【原创】大叔经验分享(55)spark连接kudu报错
spark-2.4.2
kudu-1.7.0
开始尝试
1)自己手工将jar加到classpath
spark-2.4.2-bin-hadoop2.6
+
kudu-spark2_2.11-1.7.0-cdh5.16.1.jar
# bin/spark-shell
scala> val df = spark.read.options(Map("kudu.master" -> "master:7051", "kudu.table" -> "impala::test.tbl_test")).format("kudu").load
java.lang.ClassNotFoundException: Failed to find data source: kudu. Please find packages at http://spark.apache.org/third-party-projects.html
at org.apache.spark.sql.execution.datasources.DataSource$.lookupDataSource(DataSource.scala:660)
at org.apache.spark.sql.DataFrameReader.load(DataFrameReader.scala:194)
at org.apache.spark.sql.DataFrameReader.load(DataFrameReader.scala:167)
... 49 elided
Caused by: java.lang.ClassNotFoundException: kudu.DefaultSource
at scala.reflect.internal.util.AbstractFileClassLoader.findClass(AbstractFileClassLoader.scala:72)

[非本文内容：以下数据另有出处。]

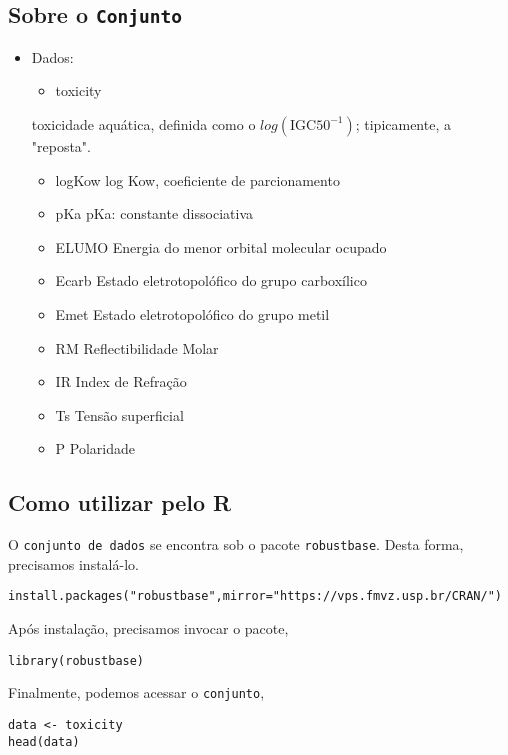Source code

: \documentclass[12pt]{abntex2}
\begin{document}
\subsection{Sobre o \texttt{Conjunto}}
\label{sec:org48b5e0e}
\begin{itemize}
\item Dados:
\begin{itemize}
\item toxicity
\end{itemize}
toxicidade  aquática, definida como o \(log(\textrm{IGC50}^{-1})\); tipicamente, a "reposta".
\begin{itemize}
\item logKow
log Kow, coeficiente de parcionamento
\item pKa
pKa: constante dissociativa
\item ELUMO
Energia do menor orbital molecular ocupado
\item Ecarb
Estado eletrotopolófico do grupo carboxílico
\item Emet
Estado eletrotopolófico do grupo metil
\item RM
Reflectibilidade Molar
\item IR
Index de Refração
\item Ts
Tensão superficial
\item P
Polaridade
\end{itemize}
\end{itemize}
\subsection{Como utilizar pelo R}
\label{sec:orgdd2a536}
O \texttt{conjunto de dados} se encontra sob o pacote \texttt{robustbase}. Desta forma, precisamos
instalá-lo.

\begin{verbatim}
install.packages("robustbase",mirror="https://vps.fmvz.usp.br/CRAN/")
\end{verbatim}

Após instalação, precisamos invocar o pacote,
\begin{verbatim}
library(robustbase)
\end{verbatim}

Finalmente, podemos acessar o \texttt{conjunto},
\begin{verbatim}
data <- toxicity
head(data)
\end{verbatim}
\end{document}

at java.lang.ClassLoader.loadClass(ClassLoader.java:424)
at java.lang.ClassLoader.loadClass(ClassLoader.java:357)
at org.apache.spark.sql.execution.datasources.DataSource$.$anonfun$lookupDataSource$5(DataSource.scala:634)
at scala.util.Try$.apply(Try.scala:213)
at org.apache.spark.sql.execution.datasources.DataSource$.$anonfun$lookupDataSource$4(DataSource.scala:634)
at scala.util.Failure.orElse(Try.scala:224)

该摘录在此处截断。